--- RECORD EXTRACTS Enclosed Below ---

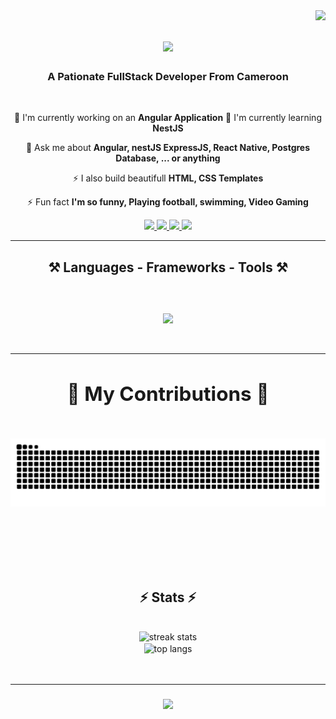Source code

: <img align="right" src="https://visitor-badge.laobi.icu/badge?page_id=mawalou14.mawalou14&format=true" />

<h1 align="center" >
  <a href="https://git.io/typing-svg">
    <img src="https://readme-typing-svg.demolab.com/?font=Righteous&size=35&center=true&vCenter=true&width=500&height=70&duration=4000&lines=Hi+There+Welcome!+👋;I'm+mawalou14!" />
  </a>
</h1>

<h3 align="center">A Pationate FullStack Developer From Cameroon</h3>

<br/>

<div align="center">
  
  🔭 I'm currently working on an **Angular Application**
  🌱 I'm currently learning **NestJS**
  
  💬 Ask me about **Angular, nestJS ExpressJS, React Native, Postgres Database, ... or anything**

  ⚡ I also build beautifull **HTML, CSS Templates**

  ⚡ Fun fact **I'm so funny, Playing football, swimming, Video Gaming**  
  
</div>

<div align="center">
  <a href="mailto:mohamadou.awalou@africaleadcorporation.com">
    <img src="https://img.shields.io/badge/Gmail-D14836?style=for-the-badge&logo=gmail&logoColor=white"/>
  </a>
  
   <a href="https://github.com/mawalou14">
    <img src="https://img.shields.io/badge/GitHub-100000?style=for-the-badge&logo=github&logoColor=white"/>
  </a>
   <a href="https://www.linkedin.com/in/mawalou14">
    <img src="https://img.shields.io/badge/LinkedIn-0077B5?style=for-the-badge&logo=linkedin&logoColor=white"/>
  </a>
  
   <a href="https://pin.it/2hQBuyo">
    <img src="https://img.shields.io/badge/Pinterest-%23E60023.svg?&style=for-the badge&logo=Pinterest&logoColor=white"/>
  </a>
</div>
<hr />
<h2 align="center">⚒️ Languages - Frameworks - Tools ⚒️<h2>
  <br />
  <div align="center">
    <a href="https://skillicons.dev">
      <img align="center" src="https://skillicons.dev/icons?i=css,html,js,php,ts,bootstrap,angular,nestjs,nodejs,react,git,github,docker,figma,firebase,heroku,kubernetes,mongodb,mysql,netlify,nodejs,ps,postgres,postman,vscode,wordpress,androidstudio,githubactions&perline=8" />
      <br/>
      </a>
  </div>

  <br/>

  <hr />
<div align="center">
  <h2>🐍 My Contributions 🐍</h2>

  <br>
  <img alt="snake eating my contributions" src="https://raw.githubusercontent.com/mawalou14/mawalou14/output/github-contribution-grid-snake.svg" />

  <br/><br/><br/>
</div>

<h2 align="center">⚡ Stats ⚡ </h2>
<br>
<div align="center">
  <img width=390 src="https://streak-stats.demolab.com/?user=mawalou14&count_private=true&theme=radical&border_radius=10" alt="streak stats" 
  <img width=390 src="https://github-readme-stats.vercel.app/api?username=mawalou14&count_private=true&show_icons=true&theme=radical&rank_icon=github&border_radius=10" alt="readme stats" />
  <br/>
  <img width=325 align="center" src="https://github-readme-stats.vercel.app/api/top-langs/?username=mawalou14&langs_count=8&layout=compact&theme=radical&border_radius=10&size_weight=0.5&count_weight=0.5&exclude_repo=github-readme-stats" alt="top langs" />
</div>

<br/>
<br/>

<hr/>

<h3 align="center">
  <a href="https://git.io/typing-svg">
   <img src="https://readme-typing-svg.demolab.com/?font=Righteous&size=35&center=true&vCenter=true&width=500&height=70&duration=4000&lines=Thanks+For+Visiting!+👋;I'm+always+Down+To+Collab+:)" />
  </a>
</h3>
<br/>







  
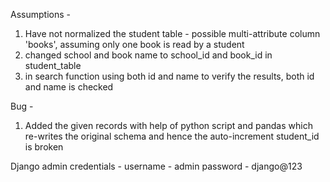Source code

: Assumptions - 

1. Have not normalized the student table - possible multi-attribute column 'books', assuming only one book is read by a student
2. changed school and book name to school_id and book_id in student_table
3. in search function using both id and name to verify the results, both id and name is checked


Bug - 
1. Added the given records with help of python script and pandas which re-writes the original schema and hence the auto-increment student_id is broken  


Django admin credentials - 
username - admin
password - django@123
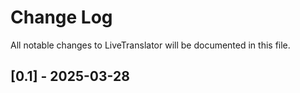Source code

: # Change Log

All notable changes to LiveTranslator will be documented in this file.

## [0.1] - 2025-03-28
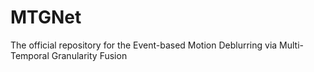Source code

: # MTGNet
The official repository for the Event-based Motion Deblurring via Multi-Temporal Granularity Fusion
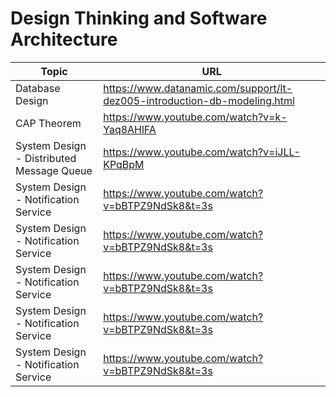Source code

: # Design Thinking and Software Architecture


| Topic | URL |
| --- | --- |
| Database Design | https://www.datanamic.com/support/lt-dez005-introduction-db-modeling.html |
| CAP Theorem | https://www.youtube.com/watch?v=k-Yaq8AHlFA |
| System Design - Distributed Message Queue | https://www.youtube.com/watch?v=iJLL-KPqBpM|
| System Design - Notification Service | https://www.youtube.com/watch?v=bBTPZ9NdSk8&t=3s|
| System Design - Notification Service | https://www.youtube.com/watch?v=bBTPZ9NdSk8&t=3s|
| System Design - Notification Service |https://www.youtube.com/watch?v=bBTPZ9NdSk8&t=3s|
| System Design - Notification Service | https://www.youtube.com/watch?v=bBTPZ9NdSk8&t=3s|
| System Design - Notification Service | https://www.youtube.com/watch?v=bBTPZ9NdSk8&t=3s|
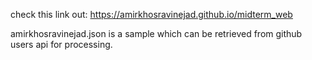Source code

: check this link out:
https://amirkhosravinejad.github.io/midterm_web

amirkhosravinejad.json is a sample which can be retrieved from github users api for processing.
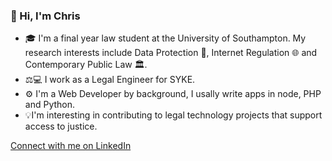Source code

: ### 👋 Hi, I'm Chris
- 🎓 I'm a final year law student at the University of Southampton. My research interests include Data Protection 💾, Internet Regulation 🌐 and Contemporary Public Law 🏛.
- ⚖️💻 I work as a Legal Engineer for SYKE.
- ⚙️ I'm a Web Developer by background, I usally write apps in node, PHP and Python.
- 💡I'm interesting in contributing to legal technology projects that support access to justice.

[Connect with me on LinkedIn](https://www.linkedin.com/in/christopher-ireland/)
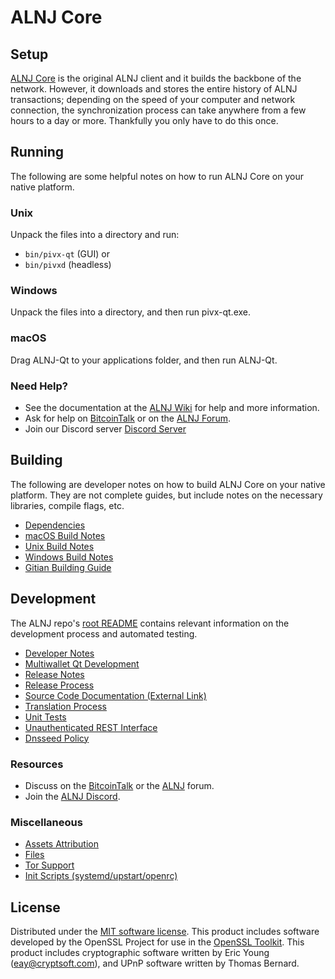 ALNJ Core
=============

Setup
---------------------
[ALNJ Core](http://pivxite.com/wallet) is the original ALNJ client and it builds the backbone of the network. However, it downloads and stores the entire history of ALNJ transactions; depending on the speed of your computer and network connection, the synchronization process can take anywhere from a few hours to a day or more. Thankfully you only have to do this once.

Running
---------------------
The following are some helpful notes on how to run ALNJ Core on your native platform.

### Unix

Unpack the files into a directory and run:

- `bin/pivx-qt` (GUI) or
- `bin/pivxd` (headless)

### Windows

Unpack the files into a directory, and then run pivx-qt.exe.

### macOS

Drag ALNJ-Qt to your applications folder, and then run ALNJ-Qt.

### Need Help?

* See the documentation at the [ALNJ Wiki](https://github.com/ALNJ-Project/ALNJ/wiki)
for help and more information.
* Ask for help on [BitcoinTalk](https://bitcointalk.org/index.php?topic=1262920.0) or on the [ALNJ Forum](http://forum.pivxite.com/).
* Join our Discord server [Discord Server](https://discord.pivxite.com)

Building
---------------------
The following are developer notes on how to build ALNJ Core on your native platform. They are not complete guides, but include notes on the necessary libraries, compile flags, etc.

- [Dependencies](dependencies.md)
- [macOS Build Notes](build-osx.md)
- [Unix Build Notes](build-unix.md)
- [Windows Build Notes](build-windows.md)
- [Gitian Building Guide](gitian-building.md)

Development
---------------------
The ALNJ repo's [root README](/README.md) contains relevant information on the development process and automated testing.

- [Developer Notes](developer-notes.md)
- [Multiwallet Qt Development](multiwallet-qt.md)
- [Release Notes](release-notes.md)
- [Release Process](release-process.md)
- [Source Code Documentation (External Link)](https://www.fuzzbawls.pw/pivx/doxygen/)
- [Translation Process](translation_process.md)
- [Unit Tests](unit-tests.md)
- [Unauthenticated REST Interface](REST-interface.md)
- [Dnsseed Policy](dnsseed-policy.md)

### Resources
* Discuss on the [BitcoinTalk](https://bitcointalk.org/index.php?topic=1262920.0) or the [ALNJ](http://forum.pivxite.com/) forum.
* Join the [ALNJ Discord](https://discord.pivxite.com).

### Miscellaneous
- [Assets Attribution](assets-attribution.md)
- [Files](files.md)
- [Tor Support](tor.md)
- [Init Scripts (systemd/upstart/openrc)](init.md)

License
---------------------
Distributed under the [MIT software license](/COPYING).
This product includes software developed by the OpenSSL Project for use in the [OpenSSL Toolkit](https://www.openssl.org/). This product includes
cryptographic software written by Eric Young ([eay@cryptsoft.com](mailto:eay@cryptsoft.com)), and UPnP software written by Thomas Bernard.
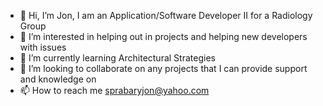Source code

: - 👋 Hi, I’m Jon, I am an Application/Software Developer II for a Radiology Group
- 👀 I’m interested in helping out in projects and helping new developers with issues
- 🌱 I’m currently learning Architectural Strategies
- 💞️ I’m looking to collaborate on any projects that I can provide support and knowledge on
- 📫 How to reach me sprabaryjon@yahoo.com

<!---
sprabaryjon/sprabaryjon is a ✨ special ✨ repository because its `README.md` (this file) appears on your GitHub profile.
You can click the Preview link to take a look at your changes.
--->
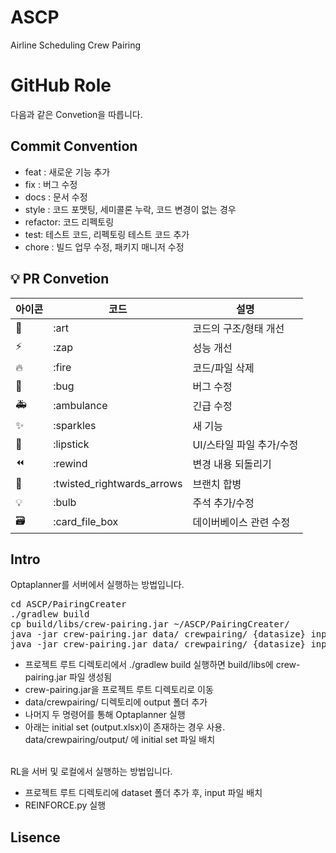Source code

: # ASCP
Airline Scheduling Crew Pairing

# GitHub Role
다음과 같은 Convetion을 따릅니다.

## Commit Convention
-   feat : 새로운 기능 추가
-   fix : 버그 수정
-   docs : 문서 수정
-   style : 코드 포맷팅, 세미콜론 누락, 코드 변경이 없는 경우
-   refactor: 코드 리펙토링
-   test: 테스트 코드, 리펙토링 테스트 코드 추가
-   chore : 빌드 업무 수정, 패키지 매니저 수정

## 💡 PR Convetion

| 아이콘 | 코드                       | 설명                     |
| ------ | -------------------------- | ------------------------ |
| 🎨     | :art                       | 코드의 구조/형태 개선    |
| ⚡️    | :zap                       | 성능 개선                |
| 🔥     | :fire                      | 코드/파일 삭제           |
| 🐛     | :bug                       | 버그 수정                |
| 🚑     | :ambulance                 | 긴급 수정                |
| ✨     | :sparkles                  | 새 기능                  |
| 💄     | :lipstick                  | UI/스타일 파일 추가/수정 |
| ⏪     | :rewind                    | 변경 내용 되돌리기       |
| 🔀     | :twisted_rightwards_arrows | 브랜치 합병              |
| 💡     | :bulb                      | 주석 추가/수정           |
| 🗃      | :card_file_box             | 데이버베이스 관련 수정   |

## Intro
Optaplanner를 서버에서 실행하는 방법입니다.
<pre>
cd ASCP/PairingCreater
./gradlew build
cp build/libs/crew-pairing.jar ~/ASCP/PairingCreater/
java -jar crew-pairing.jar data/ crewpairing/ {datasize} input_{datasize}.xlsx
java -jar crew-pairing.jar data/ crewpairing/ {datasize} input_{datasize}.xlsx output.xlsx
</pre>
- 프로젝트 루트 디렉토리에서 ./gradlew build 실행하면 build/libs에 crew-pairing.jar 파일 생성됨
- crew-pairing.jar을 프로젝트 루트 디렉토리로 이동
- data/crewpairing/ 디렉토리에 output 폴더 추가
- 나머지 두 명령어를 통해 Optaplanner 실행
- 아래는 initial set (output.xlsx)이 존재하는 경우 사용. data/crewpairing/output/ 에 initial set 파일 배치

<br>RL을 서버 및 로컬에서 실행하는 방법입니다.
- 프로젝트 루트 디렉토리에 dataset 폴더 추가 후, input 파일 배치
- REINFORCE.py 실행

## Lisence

--- End of Enclosed RECORD EXTRACTS ---

PROBLEM: Look above for the line that contains "### Miscellaneous". Starting there, transcribe every line exactly until you have copied the line that contains "cryptographic software written".

ANSWER BELOW:
### Miscellaneous
- [Assets Attribution](assets-attribution.md)
- [Files](files.md)
- [Tor Support](tor.md)
- [Init Scripts (systemd/upstart/openrc)](init.md)

License
---------------------
Distributed under the [MIT software license](/COPYING).
This product includes software developed by the OpenSSL Project for use in the [OpenSSL Toolkit](https://www.openssl.org/). This product includes
cryptographic software written by Eric Young ([eay@cryptsoft.com](mailto:eay@cryptsoft.com)), and UPnP software written by Thomas Bernard.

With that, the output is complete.